2008'e yeni bir monitör, yeni bir laptop, yeni biiiiir fotoğraf makinasıyla başlıyoruz.
fotoğraf makinamız kırk dakikalık çekim yapabiliyor. hiç olmadığı kadar kendimizi 'izlemeye' başladık bu günlerde. meğer -bu açıdan bakıldıkta- olduğumuzu düşündüğümüzden daha başka imişiz de haberimiz yokmuş.

dolayısıyla erhaNBey'le aramızda şu tip konuşmalar yaşanması kaçınılmaz oluyor:
erhaNBey: milan, benim suratımın yarısı kaşmış yav, baksana...
milan: benim sesim gerçekten böyle mi erhan, tuhaf dii mi?
erhaNBey: çekiyorum..
milan: çekme...

26 Ara 2007

persepolis!





iranlı marjane satrapi'nin persepolis kitabını okudum. çok sevdim.
şurada marjane ile yapılan bir ropörtaj var. şuradan ve şuradan çizgi romanın filmine dair fragmanlara ve şuradan da yapım sürecine dair videolara ulaşılabilir.

25 Ara 2007

biraz da peynirli künefe

bayram dönüşü ufak bir depresyondan sonra, getirdiğim kadayıf ve tuzsuz dil peyniri ile hatay usulü peynirli künefe yapmaya karar verdim.

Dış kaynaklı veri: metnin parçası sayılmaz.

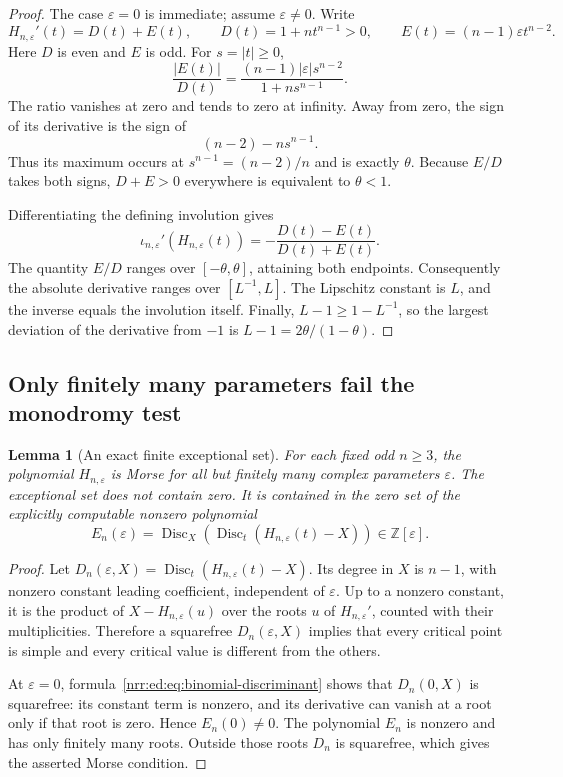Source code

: \documentclass[11pt,letterpaper]{article}
\newtheorem{lemma}[theorem]{Lemma}
\theoremstyle{definition}
\theoremstyle{remark}
\newcommand{\Z}{\mathbb Z}
\newcommand{\Disc}{\operatorname{Disc}}
\newcommand{\eps}{\varepsilon}
\begin{document}
\begin{proof}
The case $\eps=0$ is immediate; assume $\eps\ne0$. Write
\[
 H_{n,\eps}'(t)=D(t)+E(t),\qquad
 D(t)=1+nt^{n-1}>0,\qquad E(t)=(n-1)\eps t^{n-2}.
\]
Here $D$ is even and $E$ is odd. For $s=|t|\ge0$,
\[
 \frac{|E(t)|}{D(t)}=
 \frac{(n-1)|\eps|s^{n-2}}{1+ns^{n-1}}.
\]
The ratio vanishes at zero and tends to zero at infinity. Away from zero, the
sign of its derivative is the sign of
\[
 (n-2)-ns^{n-1}.
\]
Thus its maximum occurs at $s^{n-1}=(n-2)/n$ and is exactly $\theta$. Because
$E/D$ takes both signs, $D+E>0$ everywhere is equivalent to $\theta<1$.

Differentiating the defining involution gives
\[
 \iota_{n,\eps}'(H_{n,\eps}(t))
 =-\frac{D(t)-E(t)}{D(t)+E(t)}.
\]
The quantity $E/D$ ranges over $[-\theta,\theta]$, attaining both endpoints.
Consequently the absolute derivative ranges over $[L^{-1},L]$. The Lipschitz
constant is $L$, and the inverse equals the involution itself. Finally,
$L-1\ge1-L^{-1}$, so the largest deviation of the derivative from $-1$ is
$L-1=2\theta/(1-\theta)$.
\end{proof}

\subsection{Only finitely many parameters fail the monodromy test}

\begin{lemma}[An exact finite exceptional set]
\label{nrr:ed:lem:exceptional}
For each fixed odd $n\ge3$, the polynomial $H_{n,\eps}$ is Morse for all but
finitely many complex parameters $\eps$. The exceptional set does not contain
zero. It is contained in the zero set of the explicitly computable nonzero
polynomial
\begin{equation}
 E_n(\eps)=\Disc_X\!\left(\Disc_t(H_{n,\eps}(t)-X)\right)\in\Z[\eps].
 \label{nrr:ed:eq:exceptional-polynomial}
\end{equation}
\end{lemma}

\begin{proof}
Let $D_n(\eps,X)=\Disc_t(H_{n,\eps}(t)-X)$. Its degree in $X$ is $n-1$, with
nonzero constant leading coefficient, independent of $\eps$. Up to a nonzero
constant, it is the product of $X-H_{n,\eps}(u)$ over the roots $u$ of
$H_{n,\eps}'$, counted with their multiplicities. Therefore a squarefree
$D_n(\eps,X)$ implies that every critical point is simple and every critical
value is different from the others.

At $\eps=0$, formula~\eqref{nrr:ed:eq:binomial-discriminant} shows that $D_n(0,X)$ is
squarefree: its constant term is nonzero, and its derivative can vanish at a
root only if that root is zero. Hence $E_n(0)\ne0$. The polynomial $E_n$ is
nonzero and has only finitely many roots. Outside those roots $D_n$ is squarefree,
which gives the asserted Morse condition.
\end{proof}
\end{document}
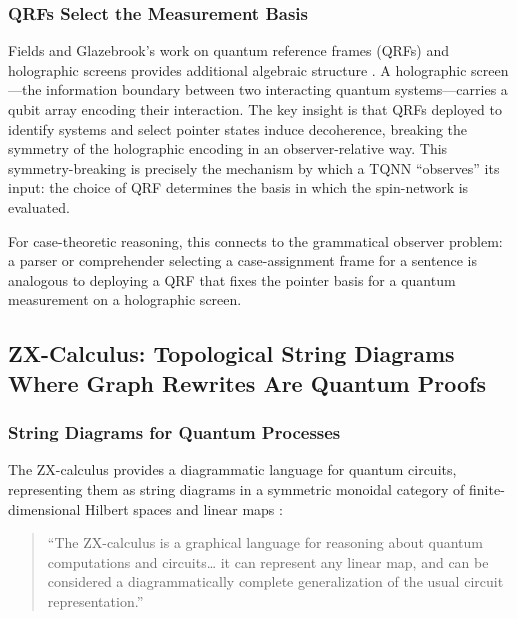 \documentclass[
]{article}
\begin{document}
\subsubsection{QRFs Select the Measurement
Basis}\label{qrfs-select-the-measurement-basis}

Fields and Glazebrook's work on quantum reference frames (QRFs) and
holographic screens provides additional algebraic structure
\citep{fields2021qrf}. A holographic screen---the information boundary
between two interacting quantum systems---carries a qubit array encoding
their interaction. The key insight is that QRFs deployed to identify
systems and select pointer states induce decoherence, breaking the
symmetry of the holographic encoding in an observer-relative way. This
symmetry-breaking is precisely the mechanism by which a TQNN
``observes'' its input: the choice of QRF determines the basis in which
the spin-network is evaluated.

For case-theoretic reasoning, this connects to the grammatical observer
problem: a parser or comprehender selecting a case-assignment frame for
a sentence is analogous to deploying a QRF that fixes the pointer basis
for a quantum measurement on a holographic screen.

\subsection{ZX-Calculus: Topological String Diagrams Where Graph
Rewrites Are Quantum
Proofs}\label{zx-calculus-topological-string-diagrams-where-graph-rewrites-are-quantum-proofs}

\subsubsection{String Diagrams for Quantum
Processes}\label{string-diagrams-for-quantum-processes}

The ZX-calculus provides a diagrammatic language for quantum circuits,
representing them as string diagrams in a symmetric monoidal category of
finite-dimensional Hilbert spaces and linear maps
\citep{kissinger2020zx}:

\begin{quote}
``The ZX-calculus is a graphical language for reasoning about quantum
computations and circuits\ldots{} it can represent any linear map, and
can be considered a diagrammatically complete generalization of the
usual circuit representation.'' \citep{coeckekissinger2017}
\end{quote}
\end{document}
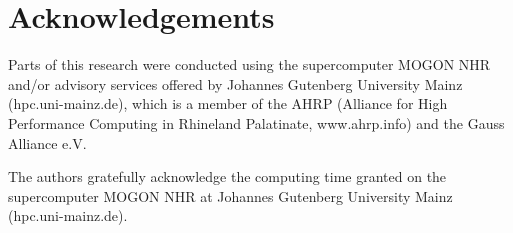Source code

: \documentclass{juliacon}
\begin{document}


\maketitle













\section*{Acknowledgements}

Parts of this research were conducted using the supercomputer MOGON NHR and/or advisory services offered by Johannes Gutenberg University Mainz (hpc.uni-mainz.de), which is a member of the AHRP (Alliance for High Performance Computing in Rhineland Palatinate,  www.ahrp.info) and the Gauss Alliance e.V.

The authors gratefully acknowledge the computing time granted on the supercomputer MOGON NHR at Johannes Gutenberg University Mainz (hpc.uni-mainz.de).


\end{document}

tarife uyma noktasında epey zorlandım. çünkü tarif ne derse desin, içimden bir ses ''hayır! biraz daha eklemelisin.'' diyordu. ama ben ne içimdeki sese ne de tarife uydum. örneğin tarifte, ''şerbete biraz limon damlatın'' diyorsa, içimdeki ses de, '' iki kaşık limon koy!'' diyordu. her adımda böyle bir sorunla karşılaştım. işimi tamamlayana kadar, canım çıktı.

derken, peynirli künefem hatay usulü olmaktan çok milan usulü oldu. bence fena değil. beNHayattayken de beğendi. limon biraz fazla kaçmış ama o da benim imzam olsun...

16 Ara 2007

ben kötüyken şunu okudum

köyün birinde bir yaşlı adam varmış. çok fakirmiş ama kral bile onu kıskanırmış...öyle dillere destan bir beyaz atı varmış ki, kral bu at için ihtiyara nerdeyse hazinesinin tamamını teklif etmiş ama adam satmaya yanaşmamış.. "bu at, bir at değil benim için; bir dost, insan dostunu satar mı" dermiş hep. bir sabah kalkmışlar ki,at yok. köylü ihtiyarın başına toplanmış: "seni ihtiyar bunak, bu atı sana bırakmayacakları, çalacakları belliydi. krala satsaydın, ömrünün sonuna kadar beyler gibi yaşardın. şimdi ne paran var, ne de atın" demişler...ihtiyar: "karar vermek için acele etmeyin" demiş."sadece at kayıp" deyin, "çünkü gerçek bu. ondan ötesi sizin yorumunuz ve verdiğiniz karar. atımın kaybolması, bir talihsizlik mi, yoksa bir şans mı? bunu henüz bilmiyoruz. çünkü bu olay henüz bir başlangıç. arkasının nasıl geleceğini kimse bilemez."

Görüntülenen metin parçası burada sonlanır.